Photopatch tests are used in investigation because some topically applied agents cause a contact dermatitis only when they are on the skin and are also exposed to light (i.e. they cause a photocontact allergic reaction). Sunscreens, balsams, and perfumes (Figs 17.24 17.26), and some reactions to plants, are particularly likely to do this. The technique of investigation involves applying a duplicate set of relevant patch tests. After 24h, one set of tests is removed, irradiated with UVA at a dose that is insufficient to cause erythema in itself (determined by previous phototesting), and reapplied for a further 24h before reading. Comparison of corresponding tests may indicate:

  •   a standard contact reaction (both tests positive and equivalent);
  •   a pure photocontact reaction (irradiated test positive, non-irradiated test negative); or
  •   both contact and photocontact reactions (both tests positive, but greater reaction in the irradiated series).

 

Figure 17.24 Photocontact reaction to a fragranced bath additive.

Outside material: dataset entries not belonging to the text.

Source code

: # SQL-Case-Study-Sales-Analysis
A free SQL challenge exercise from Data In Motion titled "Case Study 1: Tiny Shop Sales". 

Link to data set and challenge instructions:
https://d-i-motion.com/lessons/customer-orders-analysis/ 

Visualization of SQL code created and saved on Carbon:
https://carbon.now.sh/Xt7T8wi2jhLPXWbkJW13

This demonstrates the typical cut-off at the neck where the light exposure is shielded, although the whole body was exposed to the fragrance material.

 

Figure 17.25 Photocontact reaction to a fragranced bath additive. This demonstrates the severity of the blistering in the patient shown in Figure 17.24.

 

Figure 17.26 Photocontact reaction to a fragranced bath additive, showing a positive photopatch test (labeled ‘Radox’). This was in the same patient as shown in Figures 17.24 and 17.25. The other (negative) tests were to a topical evening primrose oil preparation (‘EPO’) and a plant leaf with which the patient had been in contact.

PRACTICE POINTS

  •   All effects of sunlight exposure, including freckling and tanning, indicate that some solar damage has occurred.
  •   There are a number of specific questions that may help to elucidate the likely diagnosis or cause of photosensitivity, or that may help to advise about appropriate sun protection, that would not be asked in the dermatologic history for other types of disorder.
  •   It may be very difficult to reliably differentiate between airborne contact allergy and photosensitivity without additional investigations.